Ultimately, B2B brands need to be bolder when it comes to building awareness.
They should be more creative by, for example, improving personalisation or using videos and blogs that offer advice. Creative and helpful content will have more impact than focusing solely on talking about what a product or service does, however great it is.
The role of a PR team is to design narratives so that they resonate with particular audiences and can be tailored for different channels, whether that is a trade magazine, newspaper, across social media or for internal customer emails.
The objective here is to create positive perceptions of a brand among its target audience so that business customers behave differently towards it. As the old saying goes: ‘advertising is what you pay for, publicity is what you pray for’.

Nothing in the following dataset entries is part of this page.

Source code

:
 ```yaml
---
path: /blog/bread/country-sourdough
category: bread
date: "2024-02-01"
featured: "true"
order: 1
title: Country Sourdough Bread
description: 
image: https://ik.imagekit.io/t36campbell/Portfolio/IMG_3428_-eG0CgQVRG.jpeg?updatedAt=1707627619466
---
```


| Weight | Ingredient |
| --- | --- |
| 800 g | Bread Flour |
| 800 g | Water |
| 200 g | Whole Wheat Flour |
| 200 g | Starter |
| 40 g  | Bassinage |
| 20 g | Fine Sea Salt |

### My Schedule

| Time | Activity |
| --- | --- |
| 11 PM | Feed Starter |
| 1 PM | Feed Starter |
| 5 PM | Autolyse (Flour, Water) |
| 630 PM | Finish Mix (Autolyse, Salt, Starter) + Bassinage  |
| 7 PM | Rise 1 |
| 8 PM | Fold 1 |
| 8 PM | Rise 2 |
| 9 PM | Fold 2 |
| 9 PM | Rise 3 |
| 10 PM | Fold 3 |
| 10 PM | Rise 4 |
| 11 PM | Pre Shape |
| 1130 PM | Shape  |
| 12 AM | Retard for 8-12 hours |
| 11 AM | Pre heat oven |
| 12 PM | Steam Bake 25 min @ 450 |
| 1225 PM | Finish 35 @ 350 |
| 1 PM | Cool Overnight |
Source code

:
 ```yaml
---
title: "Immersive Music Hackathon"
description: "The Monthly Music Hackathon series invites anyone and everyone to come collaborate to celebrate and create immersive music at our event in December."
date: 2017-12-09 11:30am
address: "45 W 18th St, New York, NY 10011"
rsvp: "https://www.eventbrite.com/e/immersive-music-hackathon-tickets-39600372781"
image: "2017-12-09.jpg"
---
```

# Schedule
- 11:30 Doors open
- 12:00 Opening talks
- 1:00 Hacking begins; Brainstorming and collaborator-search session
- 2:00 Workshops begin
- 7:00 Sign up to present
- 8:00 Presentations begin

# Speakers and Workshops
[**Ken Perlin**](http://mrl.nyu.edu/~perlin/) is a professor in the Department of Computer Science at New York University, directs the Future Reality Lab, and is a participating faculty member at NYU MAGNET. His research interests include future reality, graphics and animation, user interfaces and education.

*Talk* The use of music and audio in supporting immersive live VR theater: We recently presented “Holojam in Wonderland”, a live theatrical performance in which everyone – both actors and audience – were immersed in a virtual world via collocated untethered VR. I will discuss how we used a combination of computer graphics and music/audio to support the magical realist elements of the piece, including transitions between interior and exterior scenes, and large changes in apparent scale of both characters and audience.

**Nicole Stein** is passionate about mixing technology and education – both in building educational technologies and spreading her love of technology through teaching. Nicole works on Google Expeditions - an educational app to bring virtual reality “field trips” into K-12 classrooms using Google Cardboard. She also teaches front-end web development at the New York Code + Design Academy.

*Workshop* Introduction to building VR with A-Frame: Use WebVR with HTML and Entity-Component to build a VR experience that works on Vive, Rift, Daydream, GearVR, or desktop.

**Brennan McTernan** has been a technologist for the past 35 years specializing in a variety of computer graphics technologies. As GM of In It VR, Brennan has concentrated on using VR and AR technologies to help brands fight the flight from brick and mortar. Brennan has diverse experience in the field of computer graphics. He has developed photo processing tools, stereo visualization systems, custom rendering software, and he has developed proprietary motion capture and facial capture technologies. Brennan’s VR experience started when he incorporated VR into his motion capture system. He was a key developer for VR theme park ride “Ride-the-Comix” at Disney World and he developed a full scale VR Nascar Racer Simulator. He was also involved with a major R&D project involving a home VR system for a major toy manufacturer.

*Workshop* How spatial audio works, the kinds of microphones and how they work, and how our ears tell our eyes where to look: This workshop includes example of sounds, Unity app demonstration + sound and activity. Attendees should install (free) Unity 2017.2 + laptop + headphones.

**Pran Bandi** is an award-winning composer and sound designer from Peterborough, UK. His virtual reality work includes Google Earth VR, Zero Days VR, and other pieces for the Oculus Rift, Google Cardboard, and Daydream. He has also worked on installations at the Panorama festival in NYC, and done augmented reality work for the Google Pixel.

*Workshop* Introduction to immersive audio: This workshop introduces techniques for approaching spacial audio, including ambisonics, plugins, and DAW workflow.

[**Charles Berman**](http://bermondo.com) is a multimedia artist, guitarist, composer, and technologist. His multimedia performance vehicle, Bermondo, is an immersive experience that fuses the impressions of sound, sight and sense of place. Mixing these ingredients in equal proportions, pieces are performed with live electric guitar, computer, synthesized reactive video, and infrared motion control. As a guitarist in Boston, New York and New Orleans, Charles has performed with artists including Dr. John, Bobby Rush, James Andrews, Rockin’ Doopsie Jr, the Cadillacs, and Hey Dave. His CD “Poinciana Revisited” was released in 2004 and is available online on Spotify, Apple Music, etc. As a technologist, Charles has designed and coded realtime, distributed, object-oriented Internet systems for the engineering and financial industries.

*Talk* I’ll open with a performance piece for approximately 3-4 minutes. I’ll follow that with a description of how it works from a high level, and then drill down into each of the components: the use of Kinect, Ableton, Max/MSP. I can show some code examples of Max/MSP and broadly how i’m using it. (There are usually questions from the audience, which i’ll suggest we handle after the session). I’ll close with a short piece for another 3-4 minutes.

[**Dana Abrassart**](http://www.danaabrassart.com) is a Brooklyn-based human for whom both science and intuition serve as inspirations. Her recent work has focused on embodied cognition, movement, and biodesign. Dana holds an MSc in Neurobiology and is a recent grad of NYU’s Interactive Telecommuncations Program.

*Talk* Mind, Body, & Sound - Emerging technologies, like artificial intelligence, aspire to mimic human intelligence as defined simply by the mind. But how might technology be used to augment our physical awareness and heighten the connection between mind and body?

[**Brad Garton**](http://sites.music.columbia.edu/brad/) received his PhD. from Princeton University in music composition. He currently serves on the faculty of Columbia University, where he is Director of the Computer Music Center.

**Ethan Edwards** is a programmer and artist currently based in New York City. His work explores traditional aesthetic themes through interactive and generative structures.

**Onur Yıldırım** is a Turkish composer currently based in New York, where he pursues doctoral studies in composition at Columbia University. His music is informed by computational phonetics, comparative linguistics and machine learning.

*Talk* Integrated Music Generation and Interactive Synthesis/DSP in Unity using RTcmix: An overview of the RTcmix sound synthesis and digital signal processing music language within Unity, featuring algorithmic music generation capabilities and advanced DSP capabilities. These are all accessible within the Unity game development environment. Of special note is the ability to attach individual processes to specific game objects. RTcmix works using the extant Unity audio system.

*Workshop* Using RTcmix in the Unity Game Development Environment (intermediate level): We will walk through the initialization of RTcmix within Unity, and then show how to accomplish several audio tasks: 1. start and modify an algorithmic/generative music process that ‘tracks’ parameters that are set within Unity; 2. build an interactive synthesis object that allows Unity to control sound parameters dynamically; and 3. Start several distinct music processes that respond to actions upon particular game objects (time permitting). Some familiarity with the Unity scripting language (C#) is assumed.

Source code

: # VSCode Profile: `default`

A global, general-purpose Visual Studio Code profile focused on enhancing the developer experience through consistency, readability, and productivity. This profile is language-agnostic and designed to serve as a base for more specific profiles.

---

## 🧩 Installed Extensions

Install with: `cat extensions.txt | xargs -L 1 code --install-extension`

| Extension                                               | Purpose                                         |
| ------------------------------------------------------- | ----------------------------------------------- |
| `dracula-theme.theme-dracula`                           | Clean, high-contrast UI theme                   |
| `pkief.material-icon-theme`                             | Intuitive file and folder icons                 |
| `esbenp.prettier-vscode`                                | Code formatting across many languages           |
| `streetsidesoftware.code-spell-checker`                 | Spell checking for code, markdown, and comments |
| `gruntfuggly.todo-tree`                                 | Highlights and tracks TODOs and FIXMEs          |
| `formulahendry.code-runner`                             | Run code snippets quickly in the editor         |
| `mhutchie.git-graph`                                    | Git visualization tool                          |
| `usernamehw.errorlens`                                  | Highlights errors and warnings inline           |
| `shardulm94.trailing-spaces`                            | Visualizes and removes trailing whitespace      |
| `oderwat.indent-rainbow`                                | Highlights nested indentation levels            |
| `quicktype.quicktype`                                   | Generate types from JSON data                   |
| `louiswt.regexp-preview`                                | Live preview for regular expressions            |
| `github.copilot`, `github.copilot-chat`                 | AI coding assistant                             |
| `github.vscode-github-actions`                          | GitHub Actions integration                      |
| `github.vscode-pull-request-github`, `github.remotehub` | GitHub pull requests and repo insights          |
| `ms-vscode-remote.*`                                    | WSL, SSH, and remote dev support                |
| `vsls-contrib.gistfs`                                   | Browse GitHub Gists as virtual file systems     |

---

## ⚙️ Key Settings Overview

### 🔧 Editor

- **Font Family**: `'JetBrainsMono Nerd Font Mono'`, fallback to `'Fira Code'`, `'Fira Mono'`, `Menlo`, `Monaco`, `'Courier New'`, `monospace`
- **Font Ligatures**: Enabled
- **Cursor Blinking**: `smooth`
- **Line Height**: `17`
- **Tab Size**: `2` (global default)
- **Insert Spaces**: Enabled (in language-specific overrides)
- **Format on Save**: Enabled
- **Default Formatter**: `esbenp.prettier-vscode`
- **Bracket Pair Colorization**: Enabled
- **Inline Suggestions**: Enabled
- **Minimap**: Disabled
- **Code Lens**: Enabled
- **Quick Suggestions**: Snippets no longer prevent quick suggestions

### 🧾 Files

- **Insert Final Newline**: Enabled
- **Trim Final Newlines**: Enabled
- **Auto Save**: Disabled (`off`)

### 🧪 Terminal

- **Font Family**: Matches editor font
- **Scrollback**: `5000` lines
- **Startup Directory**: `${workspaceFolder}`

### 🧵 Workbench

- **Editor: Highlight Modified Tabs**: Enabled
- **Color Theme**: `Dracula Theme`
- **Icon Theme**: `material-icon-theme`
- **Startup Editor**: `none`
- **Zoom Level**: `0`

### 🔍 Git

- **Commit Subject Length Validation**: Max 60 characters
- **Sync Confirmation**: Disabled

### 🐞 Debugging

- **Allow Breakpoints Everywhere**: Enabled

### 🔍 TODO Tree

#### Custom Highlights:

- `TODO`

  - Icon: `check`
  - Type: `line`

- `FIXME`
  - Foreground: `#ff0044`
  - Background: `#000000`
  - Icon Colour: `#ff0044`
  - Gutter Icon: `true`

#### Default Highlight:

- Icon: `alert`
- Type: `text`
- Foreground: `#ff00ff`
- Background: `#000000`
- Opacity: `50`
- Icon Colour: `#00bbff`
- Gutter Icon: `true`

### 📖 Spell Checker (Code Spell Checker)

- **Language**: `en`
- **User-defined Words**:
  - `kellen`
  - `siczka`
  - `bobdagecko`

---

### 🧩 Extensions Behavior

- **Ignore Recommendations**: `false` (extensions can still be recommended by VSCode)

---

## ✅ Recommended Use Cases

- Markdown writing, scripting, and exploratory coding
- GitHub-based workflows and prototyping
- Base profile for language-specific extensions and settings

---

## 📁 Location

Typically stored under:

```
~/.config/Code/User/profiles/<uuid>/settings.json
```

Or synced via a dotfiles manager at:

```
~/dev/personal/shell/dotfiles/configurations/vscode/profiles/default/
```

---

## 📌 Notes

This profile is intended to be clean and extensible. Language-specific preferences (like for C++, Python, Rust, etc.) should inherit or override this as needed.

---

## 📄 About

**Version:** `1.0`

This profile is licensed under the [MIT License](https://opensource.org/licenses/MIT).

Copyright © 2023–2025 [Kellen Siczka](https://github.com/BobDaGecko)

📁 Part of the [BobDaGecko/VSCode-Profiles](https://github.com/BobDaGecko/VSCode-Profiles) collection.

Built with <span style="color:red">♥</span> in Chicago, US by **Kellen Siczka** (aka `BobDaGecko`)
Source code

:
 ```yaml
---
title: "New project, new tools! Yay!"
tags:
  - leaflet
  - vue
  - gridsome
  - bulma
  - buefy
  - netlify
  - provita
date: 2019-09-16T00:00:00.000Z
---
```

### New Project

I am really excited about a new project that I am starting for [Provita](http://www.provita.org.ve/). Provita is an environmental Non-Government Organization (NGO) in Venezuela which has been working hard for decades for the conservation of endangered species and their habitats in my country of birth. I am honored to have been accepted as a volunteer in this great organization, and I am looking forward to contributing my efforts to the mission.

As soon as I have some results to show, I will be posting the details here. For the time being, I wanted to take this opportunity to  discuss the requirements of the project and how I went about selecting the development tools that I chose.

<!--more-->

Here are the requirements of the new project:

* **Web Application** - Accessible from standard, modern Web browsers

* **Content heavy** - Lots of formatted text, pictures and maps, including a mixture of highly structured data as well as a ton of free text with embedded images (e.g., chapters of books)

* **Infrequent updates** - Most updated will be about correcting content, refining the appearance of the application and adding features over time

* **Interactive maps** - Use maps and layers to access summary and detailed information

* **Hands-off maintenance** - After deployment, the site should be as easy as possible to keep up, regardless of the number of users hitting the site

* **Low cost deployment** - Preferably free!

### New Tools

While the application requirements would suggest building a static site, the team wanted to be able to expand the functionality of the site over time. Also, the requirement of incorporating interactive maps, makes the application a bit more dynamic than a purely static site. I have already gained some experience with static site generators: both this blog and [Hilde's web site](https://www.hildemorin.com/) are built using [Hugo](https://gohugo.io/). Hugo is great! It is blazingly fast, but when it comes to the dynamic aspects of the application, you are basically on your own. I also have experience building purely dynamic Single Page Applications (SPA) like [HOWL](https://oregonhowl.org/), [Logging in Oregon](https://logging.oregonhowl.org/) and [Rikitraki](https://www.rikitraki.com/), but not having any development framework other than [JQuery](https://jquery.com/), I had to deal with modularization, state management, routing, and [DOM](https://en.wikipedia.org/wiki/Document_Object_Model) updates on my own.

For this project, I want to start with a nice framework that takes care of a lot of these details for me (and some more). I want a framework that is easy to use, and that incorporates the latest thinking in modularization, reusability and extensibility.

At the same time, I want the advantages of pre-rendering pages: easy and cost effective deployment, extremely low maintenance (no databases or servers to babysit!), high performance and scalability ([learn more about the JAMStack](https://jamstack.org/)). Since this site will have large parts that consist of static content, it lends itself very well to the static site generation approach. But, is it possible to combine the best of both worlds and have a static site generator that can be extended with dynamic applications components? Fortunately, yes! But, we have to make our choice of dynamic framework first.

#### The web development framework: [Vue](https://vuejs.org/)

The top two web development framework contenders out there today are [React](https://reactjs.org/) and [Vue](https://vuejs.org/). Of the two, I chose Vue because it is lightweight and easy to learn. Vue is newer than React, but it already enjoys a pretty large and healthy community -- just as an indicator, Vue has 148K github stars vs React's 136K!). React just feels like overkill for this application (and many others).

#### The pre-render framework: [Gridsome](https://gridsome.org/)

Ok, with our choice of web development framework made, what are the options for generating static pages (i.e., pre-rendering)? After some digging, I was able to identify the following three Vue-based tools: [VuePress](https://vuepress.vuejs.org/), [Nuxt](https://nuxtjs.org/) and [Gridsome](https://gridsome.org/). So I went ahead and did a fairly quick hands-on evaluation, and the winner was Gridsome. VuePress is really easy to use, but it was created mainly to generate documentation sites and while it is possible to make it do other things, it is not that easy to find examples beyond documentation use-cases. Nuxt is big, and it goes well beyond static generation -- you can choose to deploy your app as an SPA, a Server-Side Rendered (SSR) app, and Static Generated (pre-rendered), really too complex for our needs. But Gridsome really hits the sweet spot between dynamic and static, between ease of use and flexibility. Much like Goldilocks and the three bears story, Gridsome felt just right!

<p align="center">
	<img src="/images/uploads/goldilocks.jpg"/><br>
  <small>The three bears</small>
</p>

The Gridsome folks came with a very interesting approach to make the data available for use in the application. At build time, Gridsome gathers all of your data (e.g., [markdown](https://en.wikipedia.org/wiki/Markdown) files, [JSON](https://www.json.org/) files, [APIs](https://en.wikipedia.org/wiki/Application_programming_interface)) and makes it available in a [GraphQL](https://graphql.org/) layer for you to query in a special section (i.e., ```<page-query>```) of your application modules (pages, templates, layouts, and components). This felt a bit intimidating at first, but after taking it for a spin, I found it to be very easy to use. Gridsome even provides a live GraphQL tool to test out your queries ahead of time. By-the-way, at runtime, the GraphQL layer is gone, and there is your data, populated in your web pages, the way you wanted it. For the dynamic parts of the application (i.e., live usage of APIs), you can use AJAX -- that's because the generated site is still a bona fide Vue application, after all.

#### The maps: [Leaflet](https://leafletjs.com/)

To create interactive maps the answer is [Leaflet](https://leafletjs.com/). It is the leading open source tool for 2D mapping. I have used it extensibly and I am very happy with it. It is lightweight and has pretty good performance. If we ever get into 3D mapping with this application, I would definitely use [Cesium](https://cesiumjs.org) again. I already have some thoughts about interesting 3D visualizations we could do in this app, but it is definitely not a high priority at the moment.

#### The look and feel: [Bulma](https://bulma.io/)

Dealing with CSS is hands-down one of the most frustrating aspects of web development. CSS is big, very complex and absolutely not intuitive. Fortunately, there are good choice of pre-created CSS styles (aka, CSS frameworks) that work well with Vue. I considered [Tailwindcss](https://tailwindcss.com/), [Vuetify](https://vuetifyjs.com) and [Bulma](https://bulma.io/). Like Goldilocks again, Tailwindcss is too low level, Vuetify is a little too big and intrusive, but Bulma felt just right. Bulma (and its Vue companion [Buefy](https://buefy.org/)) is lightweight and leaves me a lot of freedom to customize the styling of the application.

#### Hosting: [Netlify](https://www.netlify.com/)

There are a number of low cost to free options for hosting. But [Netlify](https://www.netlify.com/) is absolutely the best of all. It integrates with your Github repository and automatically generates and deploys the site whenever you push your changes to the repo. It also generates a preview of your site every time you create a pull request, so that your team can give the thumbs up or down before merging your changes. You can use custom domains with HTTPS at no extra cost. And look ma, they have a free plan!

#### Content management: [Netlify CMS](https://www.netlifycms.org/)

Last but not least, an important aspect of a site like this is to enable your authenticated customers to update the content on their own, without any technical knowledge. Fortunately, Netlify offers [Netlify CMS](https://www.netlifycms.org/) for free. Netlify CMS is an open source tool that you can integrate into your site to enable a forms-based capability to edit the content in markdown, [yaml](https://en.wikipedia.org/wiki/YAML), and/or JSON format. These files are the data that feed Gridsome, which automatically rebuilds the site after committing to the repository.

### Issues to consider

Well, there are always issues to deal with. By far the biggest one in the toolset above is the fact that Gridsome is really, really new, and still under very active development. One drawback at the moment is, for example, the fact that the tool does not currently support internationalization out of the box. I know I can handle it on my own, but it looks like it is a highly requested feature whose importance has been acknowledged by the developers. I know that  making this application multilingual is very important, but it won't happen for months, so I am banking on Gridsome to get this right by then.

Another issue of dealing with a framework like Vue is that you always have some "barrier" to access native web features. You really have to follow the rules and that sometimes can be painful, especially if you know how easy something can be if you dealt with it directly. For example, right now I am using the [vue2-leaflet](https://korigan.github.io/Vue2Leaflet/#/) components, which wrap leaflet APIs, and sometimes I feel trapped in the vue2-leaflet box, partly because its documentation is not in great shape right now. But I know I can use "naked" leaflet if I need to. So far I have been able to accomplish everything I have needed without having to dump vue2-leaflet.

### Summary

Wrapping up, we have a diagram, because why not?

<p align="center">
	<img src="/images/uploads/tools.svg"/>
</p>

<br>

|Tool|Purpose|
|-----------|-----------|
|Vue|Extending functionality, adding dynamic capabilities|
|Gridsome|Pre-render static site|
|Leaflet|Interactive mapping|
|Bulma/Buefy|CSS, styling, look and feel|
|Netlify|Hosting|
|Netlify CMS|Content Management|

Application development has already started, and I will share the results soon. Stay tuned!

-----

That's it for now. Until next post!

Of course, B2B brands need to have confidence in any campaign and know its impact can be measured robustly. One example is the work Whiteoaks has carried out this year with Pulsant to measure the effectiveness of its new positioning and messaging. The company wanted to be known as a leading edge infrastructure provider.
A dedicated PR campaign focused on a thought-leadership programme around edge computing. This was supported by some marketing communications on its own channels, which drove awareness and credibility.
Following the first six months of the campaign, 59% of the 100 IT decision makers surveyed by Whiteoaks in mid-sized enterprises would consider Pulsant for edge infrastructure services. This indicated that the marketing and PR efforts were reaching the target audience and changing perceptions. The measurement of brand perception and consideration now takes place quarterly.
More sophisticated measurement
The Pulsant example demonstrates why B2B brands need an audience-centric approach. If measurement is vigorous, it is possible to replicate what is working well in any campaign and adjust what is not.
It is no longer enough to measure PR simply by counting the number of media clippings. Assessment must be more sophisticated and demonstrate that PR is making a valuable contribution as part of the marketing mix.
It does require everyone to be on board in terms of understanding the need for consistent messaging and brand positioning, and why that coherent narrative must be embedded throughout the communications strategy.
In the current economic environment, a brand needs to know that every pound of its marketing budget is being spent well.